▶ [What is being asked] Answer with a bare number: the count of lines in the data below that contain the word "paragraph".

▶ [Working data]
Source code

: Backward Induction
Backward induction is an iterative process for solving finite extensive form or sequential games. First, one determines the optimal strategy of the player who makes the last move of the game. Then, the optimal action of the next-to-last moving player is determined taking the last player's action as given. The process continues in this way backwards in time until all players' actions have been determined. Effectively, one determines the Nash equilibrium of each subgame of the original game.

---

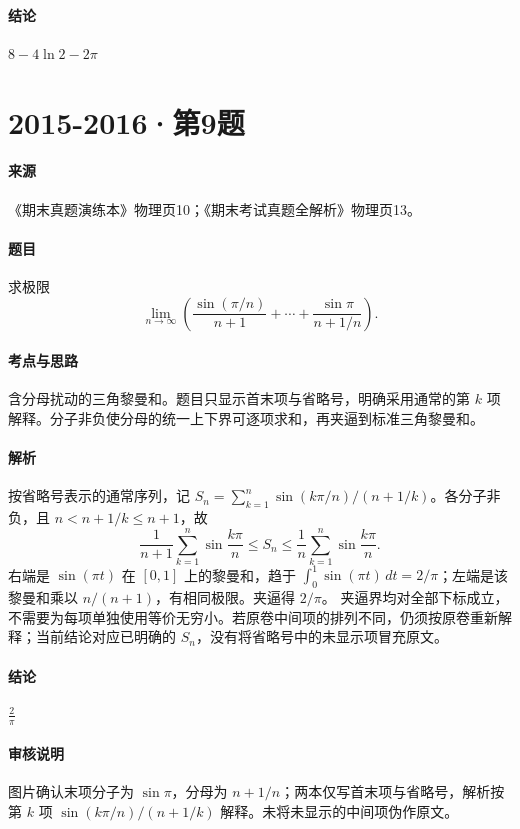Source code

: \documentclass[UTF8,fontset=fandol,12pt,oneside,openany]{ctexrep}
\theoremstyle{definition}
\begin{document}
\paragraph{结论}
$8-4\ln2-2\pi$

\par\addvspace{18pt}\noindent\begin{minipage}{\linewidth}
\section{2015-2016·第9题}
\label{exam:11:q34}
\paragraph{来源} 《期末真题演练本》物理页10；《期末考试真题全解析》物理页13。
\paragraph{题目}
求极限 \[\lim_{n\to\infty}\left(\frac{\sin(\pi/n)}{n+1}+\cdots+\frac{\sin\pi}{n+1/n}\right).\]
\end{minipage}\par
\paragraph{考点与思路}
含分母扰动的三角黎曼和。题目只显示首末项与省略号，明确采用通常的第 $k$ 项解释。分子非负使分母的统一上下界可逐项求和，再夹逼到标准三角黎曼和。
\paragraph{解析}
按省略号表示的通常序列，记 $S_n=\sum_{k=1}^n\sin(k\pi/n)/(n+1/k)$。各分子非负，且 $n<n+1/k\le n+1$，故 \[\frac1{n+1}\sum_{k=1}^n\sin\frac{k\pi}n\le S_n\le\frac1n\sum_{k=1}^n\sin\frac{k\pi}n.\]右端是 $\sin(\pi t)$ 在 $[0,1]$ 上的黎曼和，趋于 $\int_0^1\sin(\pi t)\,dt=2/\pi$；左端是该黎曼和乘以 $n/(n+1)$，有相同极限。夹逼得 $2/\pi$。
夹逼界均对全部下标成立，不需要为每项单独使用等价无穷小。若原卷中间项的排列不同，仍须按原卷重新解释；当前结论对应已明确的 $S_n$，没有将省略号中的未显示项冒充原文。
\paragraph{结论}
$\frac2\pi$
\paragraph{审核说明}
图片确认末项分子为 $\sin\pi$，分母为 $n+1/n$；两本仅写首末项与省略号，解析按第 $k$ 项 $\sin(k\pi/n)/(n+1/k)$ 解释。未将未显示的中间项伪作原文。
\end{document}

▶ [Solution] 7